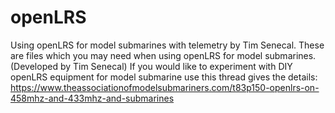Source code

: # openLRS
Using openLRS for model submarines with telemetry by Tim Senecal.
These are files which you may need when using openLRS for model submarines. (Developed by Tim Senecal)
If you would like to experiment with DIY openLRS equipment for model submarine use this thread gives the details:
https://www.theassociationofmodelsubmariners.com/t83p150-openlrs-on-458mhz-and-433mhz-and-submarines
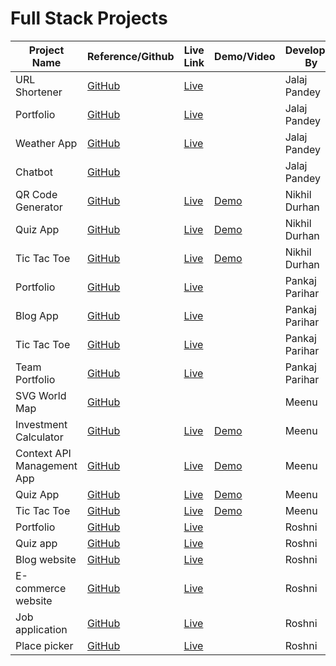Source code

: # Full Stack Projects

| Project Name                  | Reference/Github                                               | Live Link                                             | Demo/Video                                              | Developed By    |
|-------------------------------|---------------------------------------------------------------|------------------------------------------------------|---------------------------------------------------------|-----------------|
| URL Shortener                 | [GitHub](https://github.com/jalaj-pandey/theshorty)            | [Live](https://theshorty.netlify.app/)               |                                                         | Jalaj Pandey    |
| Portfolio                     | [GitHub](https://github.com/jalaj-pandey/myport)               | [Live](https://thejalaj.netlify.app/)                |                                                         | Jalaj Pandey    |
| Weather App                   | [GitHub](https://github.com/jalaj-pandey/MausamVibhag)         | [Live](https://mausamsuchna.netlify.app/)            |                                                         | Jalaj Pandey    |
| Chatbot                       | [GitHub](https://github.com/jalaj-pandey/files-upload)         |                                                      |                                                         | Jalaj Pandey    |
| QR Code Generator             | [GitHub](https://github.com/Nikhil-Durhan/qr_code_generator.git) | [Live](https://qr-code-generator-tan-chi.vercel.app/) | [Demo](https://drive.google.com/file/d/1le483D1hikFGreRKF-WpVWhiqn2Tlpn5/view?usp=drivesdk) | Nikhil Durhan   |
| Quiz App                      | [GitHub](https://github.com/Nikhil-Durhan/quiz_app.git)        | [Live](https://quiz-app-delta-eight-70.vercel.app/)  | [Demo](https://drive.google.com/file/d/1PAejBHhXZBeo4oxK5Ny-PwWu3WkAMu6F/view?usp=drivesdk) | Nikhil Durhan   |
| Tic Tac Toe                   | [GitHub](https://github.com/Nikhil-Durhan/tic_tac_toe.git)     | [Live](https://tic-tac-toe-2i21.vercel.app/)         | [Demo](https://drive.google.com/file/d/1aepNh3-Iv9Up5TlmGY0go-T4sgDlU-aO/view?usp=drivesdk) | Nikhil Durhan   |
| Portfolio                     | [GitHub](https://github.com/pankajparihar0/portfolio)          | [Live](https://portfoliopankajsingh.netlify.app/)    |                                                         | Pankaj Parihar  |
| Blog App                      | [GitHub](https://github.com/pankajparihar0/The-Blog)           | [Live](https://my-project-managment.netlify.app/)     |                                                         | Pankaj Parihar  |
| Tic Tac Toe                   | [GitHub](https://github.com/pankajparihar0/tic-tac-toe)        | [Live](https://playthe-tic-tac-toe.netlify.app/)      |                                                         | Pankaj Parihar  |
| Team Portfolio                | [GitHub](https://github.com/pankajparihar0/edquest-internship/tree/master/team-portfolio) | [Live](https://manageteam-edquest.netlify.app/team-portfolio/) |            | Pankaj Parihar  |
| SVG World Map                 | [GitHub](https://github.com/meenu84/world-map)                 |                                                      |                                                         | Meenu           |
| Investment Calculator         | [GitHub](https://github.com/meenu84/investment-calculator)     | [Live](https://eclectic-twilight-e4fb7c.netlify.app/) | [Demo](https://drive.google.com/file/d/1HmFrGJWK48YETDTAEZ5jzSOypHQVKbYH/view?usp=drivesdk) | Meenu           |
| Context API Management App    | [GitHub](https://github.com/meenu84/context-api-management-app) | [Live](https://legendary-dasik-0e6f74.netlify.app/)   | [Demo](https://drive.google.com/file/d/1HbNBTrPfY0UPzf1TXoalTgbU0Rtg7EXS/view?usp=drivesdk) | Meenu           |
| Quiz App                      | [GitHub](https://github.com/meenu84/quiz-app)                  | [Live](https://gregarious-froyo-9de261.netlify.app/)  | [Demo](https://drive.google.com/file/d/1HZaHK0w2bPMpymkIL5CwGmLyauq4KmaS/view?usp=drivesdk) | Meenu           |
| Tic Tac Toe                   | [GitHub](https://github.com/meenu84/Tic-Tac-Toe)               | [Live](https://dapper-croissant-0daf44.netlify.app/)  | [Demo](https://drive.google.com/file/d/1Hj1d_RsJ2xZOJoEMqspGoXeIdgl2J_pN/view?usp=drivesdk) | Meenu           |
| Portfolio                     | [GitHub](https://github.com/roshni9812/portfolio)              | [Live](https://ro-portfolio-1.netlify.app/)          |                                                         | Roshni          |
| Quiz app                      | [GitHub](https://github.com/roshni9812/Quizz-App)              | [Live](https://quiz-app-react1.netlify.app/)         |                                                         | Roshni          |
| Blog website                  | [GitHub](https://github.com/roshni9812/website-template2)      | [Live](https://rwebsite-template.netlify.app/)        |                                                         | Roshni          |
| E-commerce website            | [GitHub](https://github.com/roshni9812/glowing-master-website) | [Live](https://glowingwebsite.netlify.app/)          |                                                         | Roshni          |
| Job application               | [GitHub](https://github.com/roshni9812/Job-website)            | [Live](https://job-wesite.netlify.app/)              |                                                         | Roshni          |
| Place picker                  | [GitHub](https://github.com/roshni9812/PlacePicker)            | [Live](https://placepicker-sideeffects.netlify.app/) |                                                         | Roshni          |
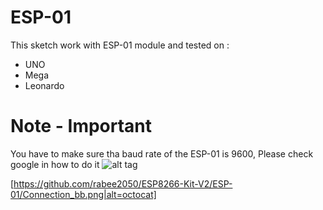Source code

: # ESP-01
This sketch work with ESP-01 module and tested on :
- UNO
- Mega
- Leonardo

# Note - Important
You have to make sure tha baud rate of the ESP-01 is 9600, Please check google in how to do it
![alt tag](https://github.com/rabee2050/ESP8266-Kit-V2/ESP-01/Connection_bb.png)

[https://github.com/rabee2050/ESP8266-Kit-V2/ESP-01/Connection_bb.png|alt=octocat]
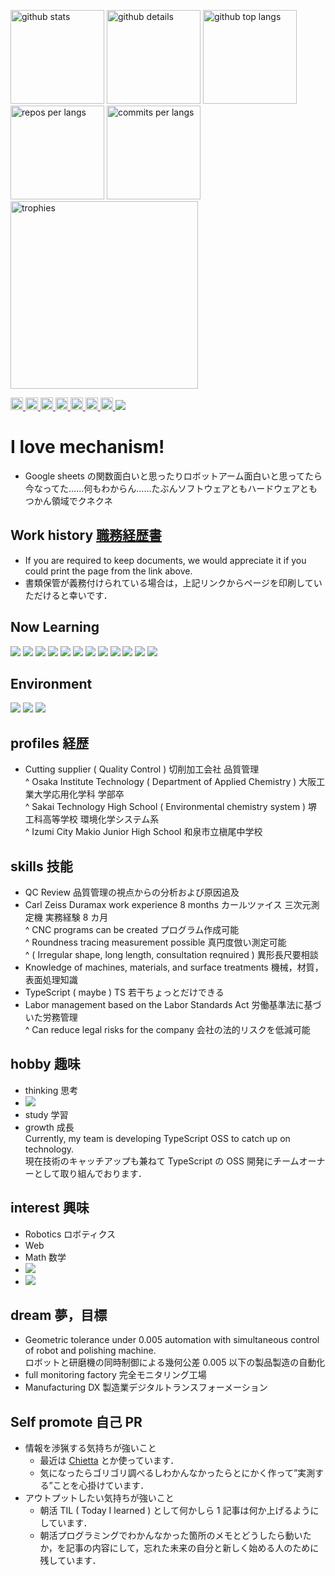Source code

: <p align="left"> 
  <img alt="github stats" height="150px" src="https://github-readme-stats.vercel.app/api?username=YoshitakaNaraoka&count_private=true&theme=onedark&show_icons=true" />
  <img alt="github details" height="150px" src="https://github-profile-summary-cards.vercel.app/api/cards/profile-details?username=YoshitakaNaraoka&count_private=true&theme=onedark&show_icons=true" />
  <img alt="github top langs" height="150px" src="https://github-readme-stats.vercel.app/api/top-langs/?username=YoshitakaNaraoka&count_private=true&layout=compact&theme=onedark&show_icons=true" />
  <img alt="repos per langs" height="150px" src="http://github-profile-summary-cards.vercel.app/api/cards/repos-per-language?username=YoshitakaNaraoka&count_private=true&layout=compact&theme=onedark&show_icons=true" />
  <img alt="commits per langs" height="150px" src="http://github-profile-summary-cards.vercel.app/api/cards/most-commit-language?username=YoshitakaNaraoka&count_private=true&layout=compact&theme=onedark&show_icons=true" />
  <img alt="trophies" height="300px" src="https://github-profile-trophy.vercel.app/?username=YoshitakaNaraoka&row=2&count_private=true&layout=compact&theme=onedark&show_icons=true" />
<p align="left">
  <a href="https://github.com/YoshitakaNaraoka/YoshitakaNaraoka/">
    <img height="20" src="https://komarev.com/ghpvc/?username=YoshitakaNaraoka" alt="YoshitakaNaraoka" />
  </a>
  <a href="http://twitter.com/k1y6k">
    <img height="20" src="https://img.shields.io/twitter/follow/k1y6k?label=Twitter&logo=twitter&style=flat" />
  </a>
  <a href="https://github.com/YoshitakaNaraoka">
    <img height="20" src="https://img.shields.io/github/followers/YoshitakaNaraoka?label=follow&logo=github&style=flat" />
  </a>
  <a href="https://www.reddit.com/user/k1y6k">
    <img height="20" src="https://img.shields.io/reddit/user-karma/combined/k1y6k?label=Reddit&logo=reddit&style=flat" />
  </a>
  <a href="http://qiita.com/k1y6k">
    <img height="20" src="https://qiita-badge.apiapi.app/s/k1y6k/posts.svg" />
  </a>
  <a href="http://qiita.com/k1y6k">
    <img height="20" src="https://qiita-badge.apiapi.app/s/k1y6k/contributions.svg" />
  </a>
  <a href="https://zenn.dev/placeless">
    <img height="20" src="https://badgen.org/img/zenn/placeless/articles?style=plastic" />
  </a>
    <img src="https://img.shields.io/badge/-k1y6k-7289DA.svg?logo=discord&style=plastic">
  </a>
</p>

# I love mechanism!
 - Google sheets の関数面白いと思ったりロボットアーム面白いと思ってたら今なってた……何もわからん……たぶんソフトウェアともハードウェアともつかん領域でクネクネ

## Work history [職務経歴書](docs/Work_history.md)
 - If you are required to keep documents, we would appreciate it if you could print the page from the link above.
 - 書類保管が義務付けられている場合は，上記リンクからページを印刷していただけると幸いです．

## Now Learning
<img src="https://img.shields.io/badge/Javascript-276DC3.svg?logo=javascript&style=flat"> <img src="https://img.shields.io/badge/-TypeScript-007ACC.svg?logo=typescript&style=flat"> <img src="https://img.shields.io/badge/-Python-F9DC3E.svg?logo=python&style=flat"> <img src="https://img.shields.io/badge/-Docker-EEE.svg?logo=docker&style=flat">
<img src="https://img.shields.io/badge/-Rust-red.svg?logo=rust&amp;style=plastic"> <img src="https://img.shields.io/badge/-Prettier-F7B93E.svg?logo=prettier&amp;style=plastic"> <img src="https://img.shields.io/badge/-Node.js-339933.svg?logo=node.js&amp;style=plastic"> <img src="https://img.shields.io/badge/-Eslint-4B32C3.svg?logo=eslint&amp;style=plastic"> <img src="https://img.shields.io/badge/-Golang-76E1FE.svg?logo=go&style=plastic"> <img src="https://img.shields.io/badge/-Arduino-00979D.svg?logo=arduino&style=plastic"> <img src="https://img.shields.io/badge/-Java-007396.svg?logo=java&style=plastic"> <img src="https://img.shields.io/badge/-Jupyter-F37626.svg?logo=jupyter&style=plastic">

## Environment
<img src="https://img.shields.io/badge/-Windows-0078D6.svg?logo=windows&style=flat"> <img src="https://img.shields.io/badge/-Visual%20Studio%20Code-007ACC.svg?logo=visual-studio-code&style=flat"> <img src="https://img.shields.io/badge/-GitHub-181717.svg?logo=github&style=flat">

## profiles 経歴  
 - Cutting supplier ( Quality Control ) 切削加工会社 品質管理  
 ^ Osaka Institute Technology ( Department of Applied Chemistry ) 大阪工業大学応用化学科 学部卒  
 ^ Sakai Technology High School ( Environmental chemistry system ) 堺工科高等学校 環境化学システム系  
 ^ Izumi City Makio Junior High School 和泉市立槇尾中学校  

## skills 技能
 - QC Review 品質管理の視点からの分析および原因追及  
 - Carl Zeiss Duramax work experience 8 months カールツァイス 三次元測定機 実務経験 8 カ月  
 ^ CNC programs can be created プログラム作成可能  
 ^ Roundness tracing measurement possible 真円度倣い測定可能  
 ^ ( Irregular shape, long length, consultation reqnuired ) 異形長尺要相談  
 - Knowledge of machines, materials, and surface treatments 機械，材質，表面処理知識
 - TypeScript ( maybe ) TS 若干ちょっとだけできる  
 - Labor management based on the Labor Standards Act 労働基準法に基づいた労務管理  
 ^ Can reduce legal risks for the company 会社の法的リスクを低減可能  

## hobby 趣味
 - thinking 思考
 - <img src="https://img.shields.io/badge/-Steam-000000.svg?logo=steam&style=plastic">  
 - study 学習  
 - growth 成長  
Currently, my team is developing TypeScript OSS to catch up on technology.  
現在技術のキャッチアップも兼ねて TypeScript の OSS 開発にチームオーナーとして取り組んでおります．  

## interest 興味  
 - Robotics ロボティクス  
 - Web
 - Math 数学
 - <img src="https://img.shields.io/badge/-Rust-red.svg?logo=rust&amp;style=plastic">
 - <img src="https://img.shields.io/badge/-Zorin%20OS-0CC1F3.svg?logo=zorin&style=plastic">

## dream 夢，目標
 - Geometric tolerance under 0.005 automation with simultaneous control of robot and polishing machine.  
   ロボットと研磨機の同時制御による幾何公差 0.005 以下の製品製造の自動化
 - full monitoring factory 完全モニタリング工場
 - Manufacturing DX 製造業デジタルトランスフォーメーション

## Self promote 自己 PR
 - 情報を渉猟する気持ちが強いこと
   - 最近は [Chietta](https://www.chietta.app/) とか使っています．
   - 気になったらゴリゴリ調べるしわかんなかったらとにかく作って”実測する”ことを心掛けています．
 - アウトプットしたい気持ちが強いこと
   - 朝活 TIL ( Today I learned ) として何かしら 1 記事は何か上げるようにしています．
   - 朝活プログラミングでわかんなかった箇所のメモとどうしたら動いたか，を記事の内容にして，忘れた未来の自分と新しく始める人のために残しています．
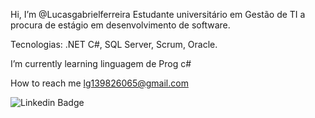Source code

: Hi, I’m @Lucasgabrielferreira
Estudante universitário em Gestão de TI a procura de estágio em desenvolvimento de software.

Tecnologias: .NET C#, SQL Server, Scrum, Oracle.

 I’m currently learning linguagem de Prog  c#
 
 How to reach me lg139826065@gmail.com

![Linkedin Badge](https://img.shields.io/badge/-LucasGabriel-blue?style=flat-square&logo=Linkedin&logoColor=white&link=https://www.linkedin.com/in/lucas-gabriel-ferreira-3907611a1/)

<!---
Lucasgabrielferreira/Lucasgabrielferreira is a ✨ special ✨ repository because its `README.md` (this file) appears on your GitHub profile.
You can click the Preview link to take a look at your changes.
--->
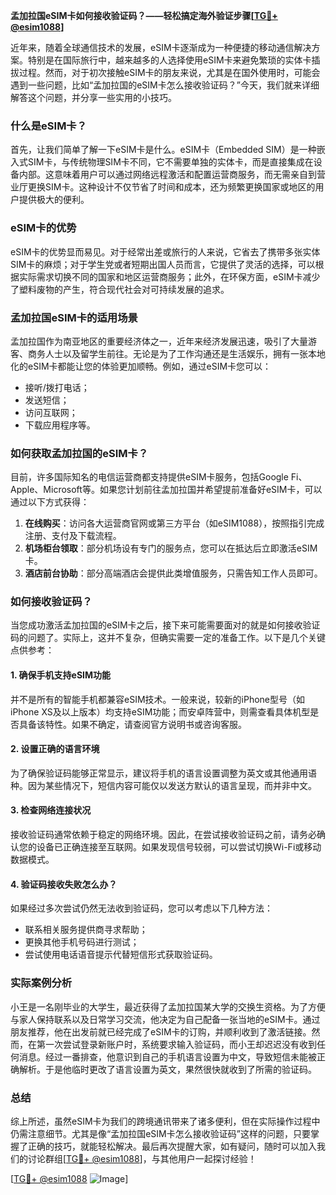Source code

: **孟加拉国eSIM卡如何接收验证码？——轻松搞定海外验证步骤[[TG💪+ @esim1088](https://t.me/s/esim1088)]**

近年来，随着全球通信技术的发展，eSIM卡逐渐成为一种便捷的移动通信解决方案。特别是在国际旅行中，越来越多的人选择使用eSIM卡来避免繁琐的实体卡插拔过程。然而，对于初次接触eSIM卡的朋友来说，尤其是在国外使用时，可能会遇到一些问题，比如“孟加拉国的eSIM卡怎么接收验证码？”今天，我们就来详细解答这个问题，并分享一些实用的小技巧。

### 什么是eSIM卡？

首先，让我们简单了解一下eSIM卡是什么。eSIM卡（Embedded SIM）是一种嵌入式SIM卡，与传统物理SIM卡不同，它不需要单独的实体卡，而是直接集成在设备内部。这意味着用户可以通过网络远程激活和配置运营商服务，而无需亲自到营业厅更换SIM卡。这种设计不仅节省了时间和成本，还为频繁更换国家或地区的用户提供极大的便利。

### eSIM卡的优势

eSIM卡的优势显而易见。对于经常出差或旅行的人来说，它省去了携带多张实体SIM卡的麻烦；对于学生党或者短期出国人员而言，它提供了灵活的选择，可以根据实际需求切换不同的国家和地区运营商服务；此外，在环保方面，eSIM卡减少了塑料废物的产生，符合现代社会对可持续发展的追求。

### 孟加拉国eSIM卡的适用场景

孟加拉国作为南亚地区的重要经济体之一，近年来经济发展迅速，吸引了大量游客、商务人士以及留学生前往。无论是为了工作沟通还是生活娱乐，拥有一张本地化的eSIM卡都能让您的体验更加顺畅。例如，通过eSIM卡您可以：

- 接听/拨打电话；
- 发送短信；
- 访问互联网；
- 下载应用程序等。

### 如何获取孟加拉国的eSIM卡？

目前，许多国际知名的电信运营商都支持提供eSIM卡服务，包括Google Fi、Apple、Microsoft等。如果您计划前往孟加拉国并希望提前准备好eSIM卡，可以通过以下方式获得：

1. **在线购买**：访问各大运营商官网或第三方平台（如eSIM1088），按照指引完成注册、支付及下载流程。
2. **机场柜台领取**：部分机场设有专门的服务点，您可以在抵达后立即激活eSIM卡。
3. **酒店前台协助**：部分高端酒店会提供此类增值服务，只需告知工作人员即可。

### 如何接收验证码？

当您成功激活孟加拉国的eSIM卡之后，接下来可能需要面对的就是如何接收验证码的问题了。实际上，这并不复杂，但确实需要一定的准备工作。以下是几个关键点供参考：

#### 1. 确保手机支持eSIM功能
并不是所有的智能手机都兼容eSIM技术。一般来说，较新的iPhone型号（如iPhone XS及以上版本）均支持eSIM功能；而安卓阵营中，则需查看具体机型是否具备该特性。如果不确定，请查阅官方说明书或咨询客服。

#### 2. 设置正确的语言环境
为了确保验证码能够正常显示，建议将手机的语言设置调整为英文或其他通用语种。因为某些情况下，短信内容可能仅以发送方默认的语言呈现，而并非中文。

#### 3. 检查网络连接状况
接收验证码通常依赖于稳定的网络环境。因此，在尝试接收验证码之前，请务必确认您的设备已正确连接至互联网。如果发现信号较弱，可以尝试切换Wi-Fi或移动数据模式。

#### 4. 验证码接收失败怎么办？
如果经过多次尝试仍然无法收到验证码，您可以考虑以下几种方法：
   - 联系相关服务提供商寻求帮助；
   - 更换其他手机号码进行测试；
   - 尝试使用电话语音提示代替短信形式获取验证码。

### 实际案例分析

小王是一名刚毕业的大学生，最近获得了孟加拉国某大学的交换生资格。为了方便与家人保持联系以及日常学习交流，他决定为自己配备一张当地的eSIM卡。通过朋友推荐，他在出发前就已经完成了eSIM卡的订购，并顺利收到了激活链接。然而，在第一次尝试登录新账户时，系统要求输入验证码，而小王却迟迟没有收到任何消息。经过一番排查，他意识到自己的手机语言设置为中文，导致短信未能被正确解析。于是他临时更改了语言设置为英文，果然很快就收到了所需的验证码。

### 总结

综上所述，虽然eSIM卡为我们的跨境通讯带来了诸多便利，但在实际操作过程中仍需注意细节。尤其是像“孟加拉国eSIM卡怎么接收验证码”这样的问题，只要掌握了正确的技巧，就能轻松解决。最后再次提醒大家，如有疑问，随时可以加入我们的讨论群组[[TG💪+ @esim1088](https://t.me/s/esim1088)]，与其他用户一起探讨经验！

[[TG💪+ @esim1088](https://t.me/s/esim1088) ![Image](https://i.postimg.cc/4NQfJmqS/Snipaste-2025-05-13-00-14-12.png)]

⁂

Assigned task:
Write out exactly the lines that fall from the line with "- TypeScript ( maybe ) TS 若干ちょっとだけできる" to the line with "- thinking 思考" in the records above, keeping both ends.

Output below:
 - TypeScript ( maybe ) TS 若干ちょっとだけできる  
 - Labor management based on the Labor Standards Act 労働基準法に基づいた労務管理  
 ^ Can reduce legal risks for the company 会社の法的リスクを低減可能  

## hobby 趣味
 - thinking 思考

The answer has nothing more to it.